# UFC Signs Former Glory, K-1 Kickboxing Champ Gokhan Saki to Compete at Light Heavyweight Read more a



## Brian R. VanCise (May 25, 2017)

I think this is a good signing.  Looking forward to seeing him fight in the UFC!

UFC Signs Former Glory, K-1 Kickboxing Champ Gokhan Saki to Compete at Light Heavyweight


----------



## Headhunter (May 25, 2017)

Depends how good his ground is. But it's no worse than phil brooks or Brock lesnar at his he's had legit fights


----------



## Danny T (May 25, 2017)

I hope he is working his takedown defenses.

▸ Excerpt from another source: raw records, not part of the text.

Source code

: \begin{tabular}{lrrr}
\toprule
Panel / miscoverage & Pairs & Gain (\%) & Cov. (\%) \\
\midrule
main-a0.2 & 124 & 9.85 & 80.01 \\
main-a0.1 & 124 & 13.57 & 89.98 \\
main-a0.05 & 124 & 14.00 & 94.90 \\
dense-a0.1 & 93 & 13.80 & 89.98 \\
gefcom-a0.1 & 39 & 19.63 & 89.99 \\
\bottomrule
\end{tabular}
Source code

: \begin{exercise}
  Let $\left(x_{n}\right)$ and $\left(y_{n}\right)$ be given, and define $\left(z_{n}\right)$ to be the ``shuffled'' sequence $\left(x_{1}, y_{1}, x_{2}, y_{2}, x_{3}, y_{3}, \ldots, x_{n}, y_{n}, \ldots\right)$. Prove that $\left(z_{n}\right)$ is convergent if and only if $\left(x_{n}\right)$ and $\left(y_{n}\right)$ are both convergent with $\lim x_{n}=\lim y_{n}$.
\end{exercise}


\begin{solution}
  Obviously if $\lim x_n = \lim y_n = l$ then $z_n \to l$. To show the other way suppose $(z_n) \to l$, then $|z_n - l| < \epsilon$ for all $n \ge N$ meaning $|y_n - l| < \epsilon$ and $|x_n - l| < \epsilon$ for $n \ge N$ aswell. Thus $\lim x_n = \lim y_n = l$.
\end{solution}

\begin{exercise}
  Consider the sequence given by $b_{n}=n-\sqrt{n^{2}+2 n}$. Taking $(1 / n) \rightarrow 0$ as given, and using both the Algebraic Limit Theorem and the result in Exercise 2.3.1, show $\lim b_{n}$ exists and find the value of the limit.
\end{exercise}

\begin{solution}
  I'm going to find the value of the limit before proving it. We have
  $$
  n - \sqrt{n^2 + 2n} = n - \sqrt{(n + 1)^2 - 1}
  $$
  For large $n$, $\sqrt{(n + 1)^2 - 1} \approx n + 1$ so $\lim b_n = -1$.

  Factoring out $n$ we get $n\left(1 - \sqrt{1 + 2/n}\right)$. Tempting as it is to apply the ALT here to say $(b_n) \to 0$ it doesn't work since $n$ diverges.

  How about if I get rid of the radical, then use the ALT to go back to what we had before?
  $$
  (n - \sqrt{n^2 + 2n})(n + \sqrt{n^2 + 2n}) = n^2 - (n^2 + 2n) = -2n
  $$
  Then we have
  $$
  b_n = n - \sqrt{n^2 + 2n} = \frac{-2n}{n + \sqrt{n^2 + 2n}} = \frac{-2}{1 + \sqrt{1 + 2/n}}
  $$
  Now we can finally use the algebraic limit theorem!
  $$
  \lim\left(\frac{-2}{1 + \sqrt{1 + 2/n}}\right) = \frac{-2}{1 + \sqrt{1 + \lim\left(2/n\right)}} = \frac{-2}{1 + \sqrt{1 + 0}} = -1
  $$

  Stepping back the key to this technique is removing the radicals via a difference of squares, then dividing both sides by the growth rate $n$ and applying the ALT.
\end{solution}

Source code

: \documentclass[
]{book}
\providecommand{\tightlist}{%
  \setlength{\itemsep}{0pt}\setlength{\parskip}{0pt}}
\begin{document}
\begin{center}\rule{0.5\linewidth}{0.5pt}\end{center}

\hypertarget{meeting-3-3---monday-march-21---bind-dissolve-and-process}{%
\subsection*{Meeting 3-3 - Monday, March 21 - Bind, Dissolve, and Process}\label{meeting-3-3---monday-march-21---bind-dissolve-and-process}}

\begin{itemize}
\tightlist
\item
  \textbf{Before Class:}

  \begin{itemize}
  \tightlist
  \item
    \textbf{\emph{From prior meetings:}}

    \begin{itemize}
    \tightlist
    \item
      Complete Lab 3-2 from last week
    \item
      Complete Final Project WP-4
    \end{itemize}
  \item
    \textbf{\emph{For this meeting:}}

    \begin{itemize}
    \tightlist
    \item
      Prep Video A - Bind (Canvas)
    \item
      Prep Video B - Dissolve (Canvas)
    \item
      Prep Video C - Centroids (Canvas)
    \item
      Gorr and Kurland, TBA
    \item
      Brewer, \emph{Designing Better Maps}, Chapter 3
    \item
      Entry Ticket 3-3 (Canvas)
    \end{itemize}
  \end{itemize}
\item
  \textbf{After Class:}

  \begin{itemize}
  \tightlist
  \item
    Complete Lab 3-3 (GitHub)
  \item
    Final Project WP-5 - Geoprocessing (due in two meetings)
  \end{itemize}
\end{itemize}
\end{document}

Not many are going to stand and strike with him.


----------



## Headhunter (May 26, 2017)

It's a surprising sign though because the guys mma record is 0-1 and he hasn't even competed in kickboxing in 2 years and hasn't fought mma since 2004. The guys an outstanding kick boxer but I don't really know how he even got on the ufcs radar for a contract


----------



## Danny T (May 26, 2017)

UFC is about selling. His name will sell. He is a high caliber fighter and the UFC has had a tough year with several fighters leaving and have had lower ratings and ppv buy rates. They are probably looking to get him in on the Rotterdam card expecting to improve event sales and ppv rates.


----------